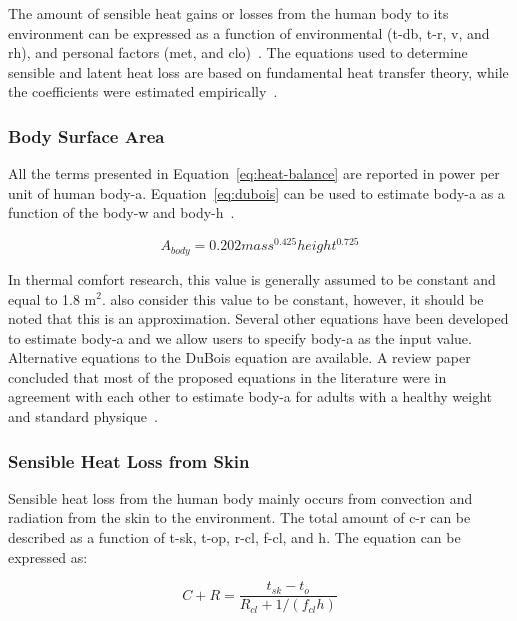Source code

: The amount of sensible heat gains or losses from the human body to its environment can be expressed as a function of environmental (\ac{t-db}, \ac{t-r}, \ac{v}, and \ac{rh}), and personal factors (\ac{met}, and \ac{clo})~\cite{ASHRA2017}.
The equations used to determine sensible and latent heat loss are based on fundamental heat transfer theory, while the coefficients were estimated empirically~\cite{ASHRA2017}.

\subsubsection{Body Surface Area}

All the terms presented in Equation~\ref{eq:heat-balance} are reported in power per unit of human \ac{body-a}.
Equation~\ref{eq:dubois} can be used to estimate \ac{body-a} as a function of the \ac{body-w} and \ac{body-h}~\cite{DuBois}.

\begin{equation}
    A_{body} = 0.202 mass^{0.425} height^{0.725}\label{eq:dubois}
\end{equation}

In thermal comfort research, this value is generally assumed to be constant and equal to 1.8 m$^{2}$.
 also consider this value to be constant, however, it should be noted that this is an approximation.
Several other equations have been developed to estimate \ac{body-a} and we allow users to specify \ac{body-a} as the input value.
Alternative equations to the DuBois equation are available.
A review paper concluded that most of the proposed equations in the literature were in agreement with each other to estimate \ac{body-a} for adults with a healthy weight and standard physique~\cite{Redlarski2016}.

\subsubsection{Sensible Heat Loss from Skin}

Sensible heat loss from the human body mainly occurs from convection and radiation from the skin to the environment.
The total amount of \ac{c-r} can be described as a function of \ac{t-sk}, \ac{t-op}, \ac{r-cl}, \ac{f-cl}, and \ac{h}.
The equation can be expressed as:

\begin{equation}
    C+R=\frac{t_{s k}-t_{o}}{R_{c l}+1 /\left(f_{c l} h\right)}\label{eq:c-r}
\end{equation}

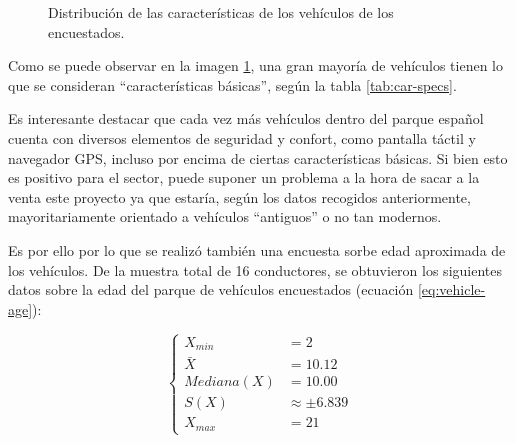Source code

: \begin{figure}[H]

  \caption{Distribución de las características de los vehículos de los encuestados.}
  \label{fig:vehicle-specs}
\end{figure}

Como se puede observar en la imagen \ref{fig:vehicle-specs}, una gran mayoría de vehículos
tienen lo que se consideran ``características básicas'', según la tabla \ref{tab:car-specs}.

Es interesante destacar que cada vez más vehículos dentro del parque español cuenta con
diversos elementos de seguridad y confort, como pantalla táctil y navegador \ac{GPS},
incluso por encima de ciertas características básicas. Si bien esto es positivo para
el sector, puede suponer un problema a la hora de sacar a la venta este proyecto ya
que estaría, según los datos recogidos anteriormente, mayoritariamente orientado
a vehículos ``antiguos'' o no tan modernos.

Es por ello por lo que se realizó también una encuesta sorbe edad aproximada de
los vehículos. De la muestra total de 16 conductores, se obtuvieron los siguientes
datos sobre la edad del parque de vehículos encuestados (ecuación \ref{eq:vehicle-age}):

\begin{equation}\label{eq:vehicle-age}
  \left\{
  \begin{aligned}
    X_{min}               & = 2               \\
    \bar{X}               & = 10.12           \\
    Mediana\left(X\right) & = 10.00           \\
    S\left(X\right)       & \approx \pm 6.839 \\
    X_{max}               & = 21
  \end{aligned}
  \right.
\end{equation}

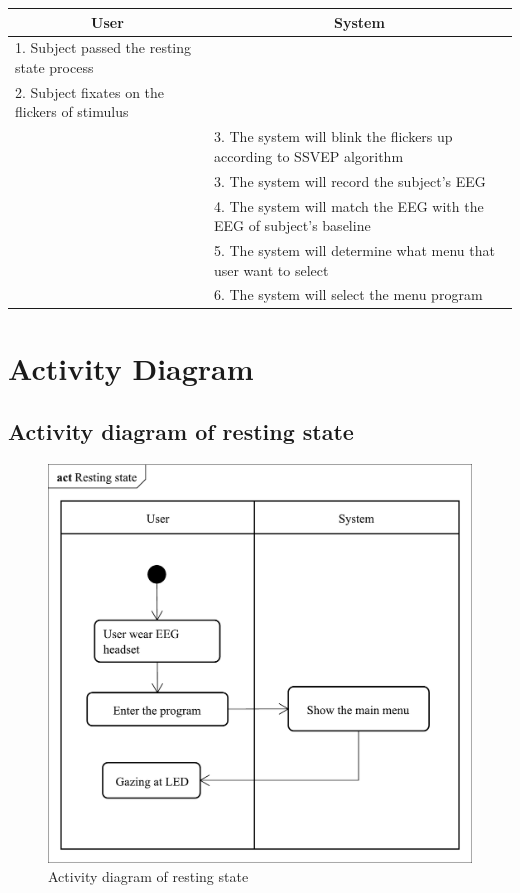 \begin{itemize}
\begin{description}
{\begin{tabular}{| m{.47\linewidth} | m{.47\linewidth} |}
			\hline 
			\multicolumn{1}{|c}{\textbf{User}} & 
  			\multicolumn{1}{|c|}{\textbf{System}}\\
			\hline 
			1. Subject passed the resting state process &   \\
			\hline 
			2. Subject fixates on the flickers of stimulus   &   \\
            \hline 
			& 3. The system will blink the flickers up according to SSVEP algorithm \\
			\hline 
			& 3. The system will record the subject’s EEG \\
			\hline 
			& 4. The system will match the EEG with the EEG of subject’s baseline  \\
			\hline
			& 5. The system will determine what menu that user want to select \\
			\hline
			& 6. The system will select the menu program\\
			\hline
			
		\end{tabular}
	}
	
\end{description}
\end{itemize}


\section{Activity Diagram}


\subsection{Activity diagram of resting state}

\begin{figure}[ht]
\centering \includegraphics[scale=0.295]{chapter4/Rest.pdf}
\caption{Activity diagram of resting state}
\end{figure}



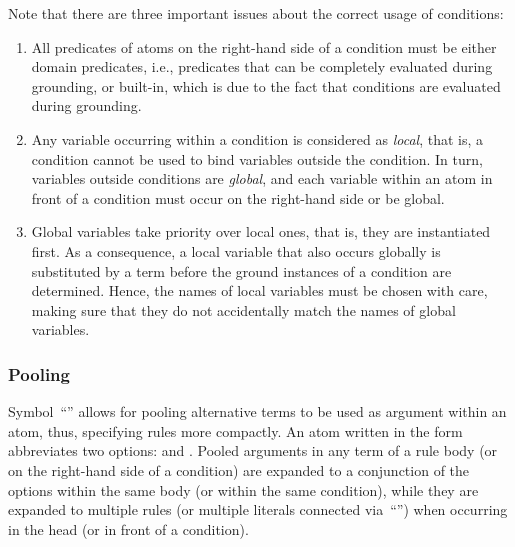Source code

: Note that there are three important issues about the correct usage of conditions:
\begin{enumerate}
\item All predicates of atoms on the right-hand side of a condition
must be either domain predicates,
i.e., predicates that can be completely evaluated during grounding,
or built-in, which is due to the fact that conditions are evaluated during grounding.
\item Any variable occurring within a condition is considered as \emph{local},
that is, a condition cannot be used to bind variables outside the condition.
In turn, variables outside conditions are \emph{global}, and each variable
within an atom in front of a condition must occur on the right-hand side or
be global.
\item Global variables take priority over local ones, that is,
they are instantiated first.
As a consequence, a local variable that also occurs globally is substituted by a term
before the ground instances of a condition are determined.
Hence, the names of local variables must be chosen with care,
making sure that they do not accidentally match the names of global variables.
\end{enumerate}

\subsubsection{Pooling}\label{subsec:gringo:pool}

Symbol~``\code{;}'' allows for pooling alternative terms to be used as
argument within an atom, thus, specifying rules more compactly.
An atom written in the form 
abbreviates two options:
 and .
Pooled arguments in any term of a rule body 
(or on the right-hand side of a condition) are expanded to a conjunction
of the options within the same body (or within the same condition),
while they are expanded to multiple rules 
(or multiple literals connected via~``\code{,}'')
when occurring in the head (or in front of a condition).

__________________________________________________

### YOUR INSTRUCTIONS
What you give back must be the stretch above, starting at the line with "within an atom in" and ending at the line with "Pooled arguments in any term of a rule body", copied exactly.

### EXERCISE ANSWER
within an atom in front of a condition must occur on the right-hand side or
be global.
\item Global variables take priority over local ones, that is,
they are instantiated first.
As a consequence, a local variable that also occurs globally is substituted by a term
before the ground instances of a condition are determined.
Hence, the names of local variables must be chosen with care,
making sure that they do not accidentally match the names of global variables.
\end{enumerate}

\subsubsection{Pooling}\label{subsec:gringo:pool}

Symbol~``\code{;}'' allows for pooling alternative terms to be used as
argument within an atom, thus, specifying rules more compactly.
An atom written in the form 
abbreviates two options:
 and .
Pooled arguments in any term of a rule body 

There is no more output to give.